Como apuntábamos antes, Luz que agoniza se despliega visualmente como un estudio sobre la sombra, la niebla y su tratamiento tanto en interiores como en exteriores. Por mucho que la película acuse inevitablemente sus orígenes teatrales, Cukor la convierte en un estudio del espacio escénico; una suerte de laboratorio donde explorar las posibilidades del claroscuro, de la materia —las sábanas, las ventanas, los candelabros y las telarañas del desván—, de la quiebra entre esos dos tiempos que dominan la narración: ese pasado nunca superado en el que el crimen perpetrado contra la tía de la protagonista sigue clamando venganza y ese presente contaminado en el que, de manera inexorable, se siguen repitiendo los gestos y las situaciones como si de un macabro ritual se tratase.

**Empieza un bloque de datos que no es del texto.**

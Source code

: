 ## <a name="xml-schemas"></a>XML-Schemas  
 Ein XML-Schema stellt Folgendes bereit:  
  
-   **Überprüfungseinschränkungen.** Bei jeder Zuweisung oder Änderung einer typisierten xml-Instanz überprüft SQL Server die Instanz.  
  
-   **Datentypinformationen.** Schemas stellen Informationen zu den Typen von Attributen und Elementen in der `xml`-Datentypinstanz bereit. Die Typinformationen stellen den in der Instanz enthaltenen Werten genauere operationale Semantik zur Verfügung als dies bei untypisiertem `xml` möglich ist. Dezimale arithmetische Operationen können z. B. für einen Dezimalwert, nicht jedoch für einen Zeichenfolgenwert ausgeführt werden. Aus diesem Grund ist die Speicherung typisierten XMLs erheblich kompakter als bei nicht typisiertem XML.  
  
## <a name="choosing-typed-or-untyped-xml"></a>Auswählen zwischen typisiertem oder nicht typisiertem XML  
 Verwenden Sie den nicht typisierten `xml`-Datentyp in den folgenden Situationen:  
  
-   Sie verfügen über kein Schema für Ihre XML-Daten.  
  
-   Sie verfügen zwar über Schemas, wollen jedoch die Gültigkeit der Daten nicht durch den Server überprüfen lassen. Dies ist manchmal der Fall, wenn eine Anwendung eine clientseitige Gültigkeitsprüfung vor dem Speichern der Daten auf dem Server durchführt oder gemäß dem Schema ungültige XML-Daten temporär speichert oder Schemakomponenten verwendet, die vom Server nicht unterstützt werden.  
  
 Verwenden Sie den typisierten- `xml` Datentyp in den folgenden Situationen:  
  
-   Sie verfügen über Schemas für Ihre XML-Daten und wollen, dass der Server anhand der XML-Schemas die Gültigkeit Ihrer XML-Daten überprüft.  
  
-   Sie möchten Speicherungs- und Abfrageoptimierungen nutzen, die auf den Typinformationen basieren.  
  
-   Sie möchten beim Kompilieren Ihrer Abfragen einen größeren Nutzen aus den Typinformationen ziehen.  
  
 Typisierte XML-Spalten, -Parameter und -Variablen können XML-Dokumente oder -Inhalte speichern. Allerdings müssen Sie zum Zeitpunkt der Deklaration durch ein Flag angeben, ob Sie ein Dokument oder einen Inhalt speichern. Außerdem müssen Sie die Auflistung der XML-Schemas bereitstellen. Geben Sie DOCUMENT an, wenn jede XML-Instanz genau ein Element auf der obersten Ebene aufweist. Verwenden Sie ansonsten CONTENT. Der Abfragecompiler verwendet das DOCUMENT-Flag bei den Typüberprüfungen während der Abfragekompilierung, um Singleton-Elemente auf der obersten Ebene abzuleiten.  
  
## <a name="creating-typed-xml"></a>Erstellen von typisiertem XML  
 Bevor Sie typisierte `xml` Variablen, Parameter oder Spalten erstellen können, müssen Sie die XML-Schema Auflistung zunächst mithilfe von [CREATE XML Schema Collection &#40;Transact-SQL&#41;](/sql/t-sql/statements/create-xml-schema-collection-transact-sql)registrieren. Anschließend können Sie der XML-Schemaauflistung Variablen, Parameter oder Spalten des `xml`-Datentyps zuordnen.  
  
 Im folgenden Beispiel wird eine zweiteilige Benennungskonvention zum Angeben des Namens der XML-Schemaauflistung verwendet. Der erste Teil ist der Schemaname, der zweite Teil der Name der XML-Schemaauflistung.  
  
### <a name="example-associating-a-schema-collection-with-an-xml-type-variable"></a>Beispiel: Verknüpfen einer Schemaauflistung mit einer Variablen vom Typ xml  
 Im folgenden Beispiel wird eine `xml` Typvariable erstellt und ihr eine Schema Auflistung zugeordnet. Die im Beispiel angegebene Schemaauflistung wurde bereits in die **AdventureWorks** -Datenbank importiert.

La historia se convierte así en una línea maldita que va descendiendo de cuerpo en cuerpo, transmitiendo e infectando todo lo que encuentra a su paso, manifestándose en los objetos de la casa (los espejos, los cubiertos, las camas), pero también en las palabras pronunciadas y en la amenaza constante de la locura.
Es sin duda en este punto donde Luz que agoniza adquiere una dimensión rotundamente contemporánea que deja atrás los postulados victorianos y se establece como un relato pavorosamente cercano a nuestros días. Dicho con mayor claridad: si uno de los grandes gestos del cine postclásico reside precisamente en la duda sobre la validez de los marcos simbólicos que recibimos y la incertidumbre constante con respecto a la cordura y a la identidad (González Requena, 2008), no podemos negar que Luz que agoniza marca con precisión una línea que habrían de transitar, especialmente a partir de los noventa, muchas películas derivadas de la esfera tanto europea como hollywoodiense. El mecanismo de cierre teatral planteado por la obra original de Patrick Hamilton —una suerte de monólogo explicativo un tanto torpe— es ligeramente matizado por Cukor, que pone en las manos de Bergman una suerte de episodio de venganza y desvelamiento —si bien, por supuesto, controlado por las normas representativas de la época. Esta idea —la inversión entre la víctima y el verdugo, entre la locura y la cordura, entre la conciencia del crimen sufrido y la posibilidad misma de responder con una contundencia similar— será uno de los territorios más interesantes que sondeará el thriller y el cine de serie B durante la segunda mitad del siglo XX.